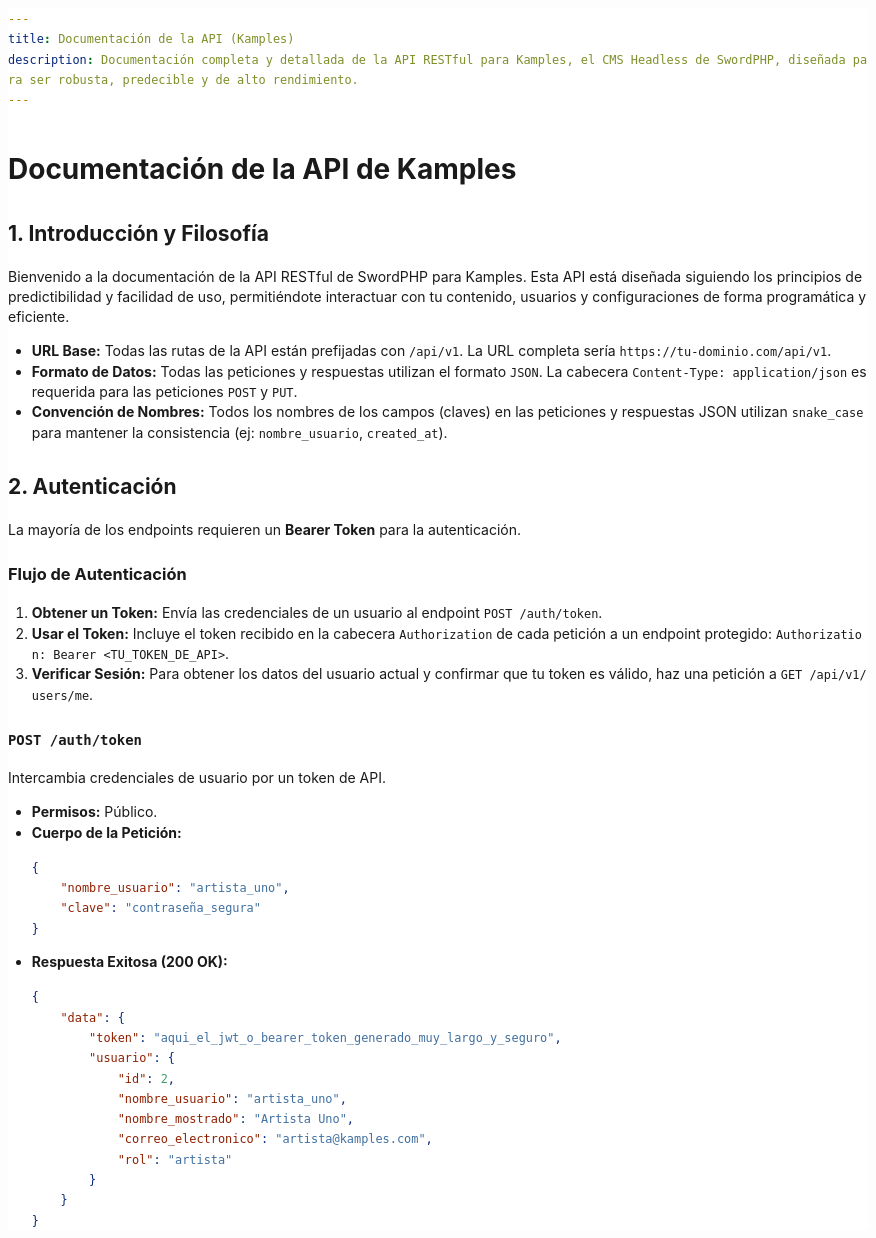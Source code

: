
 ```yaml
---
title: Documentación de la API (Kamples)
description: Documentación completa y detallada de la API RESTful para Kamples, el CMS Headless de SwordPHP, diseñada para ser robusta, predecible y de alto rendimiento.
---
```


# Documentación de la API de Kamples

## 1. Introducción y Filosofía

Bienvenido a la documentación de la API RESTful de SwordPHP para Kamples. Esta API está diseñada siguiendo los principios de predictibilidad y facilidad de uso, permitiéndote interactuar con tu contenido, usuarios y configuraciones de forma programática y eficiente.

-   **URL Base:** Todas las rutas de la API están prefijadas con `/api/v1`. La URL completa sería `https://tu-dominio.com/api/v1`.
-   **Formato de Datos:** Todas las peticiones y respuestas utilizan el formato `JSON`. La cabecera `Content-Type: application/json` es requerida para las peticiones `POST` y `PUT`.
-   **Convención de Nombres:** Todos los nombres de los campos (claves) en las peticiones y respuestas JSON utilizan `snake_case` para mantener la consistencia (ej: `nombre_usuario`, `created_at`).

## 2. Autenticación

La mayoría de los endpoints requieren un **Bearer Token** para la autenticación.

### Flujo de Autenticación

1. **Obtener un Token:** Envía las credenciales de un usuario al endpoint `POST /auth/token`.
2. **Usar el Token:** Incluye el token recibido en la cabecera `Authorization` de cada petición a un endpoint protegido: `Authorization: Bearer <TU_TOKEN_DE_API>`.
3. **Verificar Sesión:** Para obtener los datos del usuario actual y confirmar que tu token es válido, haz una petición a `GET /api/v1/users/me`.

### `POST /auth/token`

Intercambia credenciales de usuario por un token de API.

-   **Permisos:** Público.
-   **Cuerpo de la Petición:**
    ```json
    {
        "nombre_usuario": "artista_uno",
        "clave": "contraseña_segura"
    }
    ```
-   **Respuesta Exitosa (200 OK):**
    ```json
    {
        "data": {
            "token": "aqui_el_jwt_o_bearer_token_generado_muy_largo_y_seguro",
            "usuario": {
                "id": 2,
                "nombre_usuario": "artista_uno",
                "nombre_mostrado": "Artista Uno",
                "correo_electronico": "artista@kamples.com",
                "rol": "artista"
            }
        }
    }
    ```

########################################

**What is needed**
Could you set down verbatim the lines from the beginning of the entries above through the line containing "de Datos:** Todas", both included, leaving out the pictures?

**Answer space**
Source code

:
 ```yaml
---
title: Documentación de la API (Kamples)
description: Documentación completa y detallada de la API RESTful para Kamples, el CMS Headless de SwordPHP, diseñada para ser robusta, predecible y de alto rendimiento.
---
```


# Documentación de la API de Kamples

## 1. Introducción y Filosofía

Bienvenido a la documentación de la API RESTful de SwordPHP para Kamples. Esta API está diseñada siguiendo los principios de predictibilidad y facilidad de uso, permitiéndote interactuar con tu contenido, usuarios y configuraciones de forma programática y eficiente.

-   **URL Base:** Todas las rutas de la API están prefijadas con `/api/v1`. La URL completa sería `https://tu-dominio.com/api/v1`.
-   **Formato de Datos:** Todas las peticiones y respuestas utilizan el formato `JSON`. La cabecera `Content-Type: application/json` es requerida para las peticiones `POST` y `PUT`.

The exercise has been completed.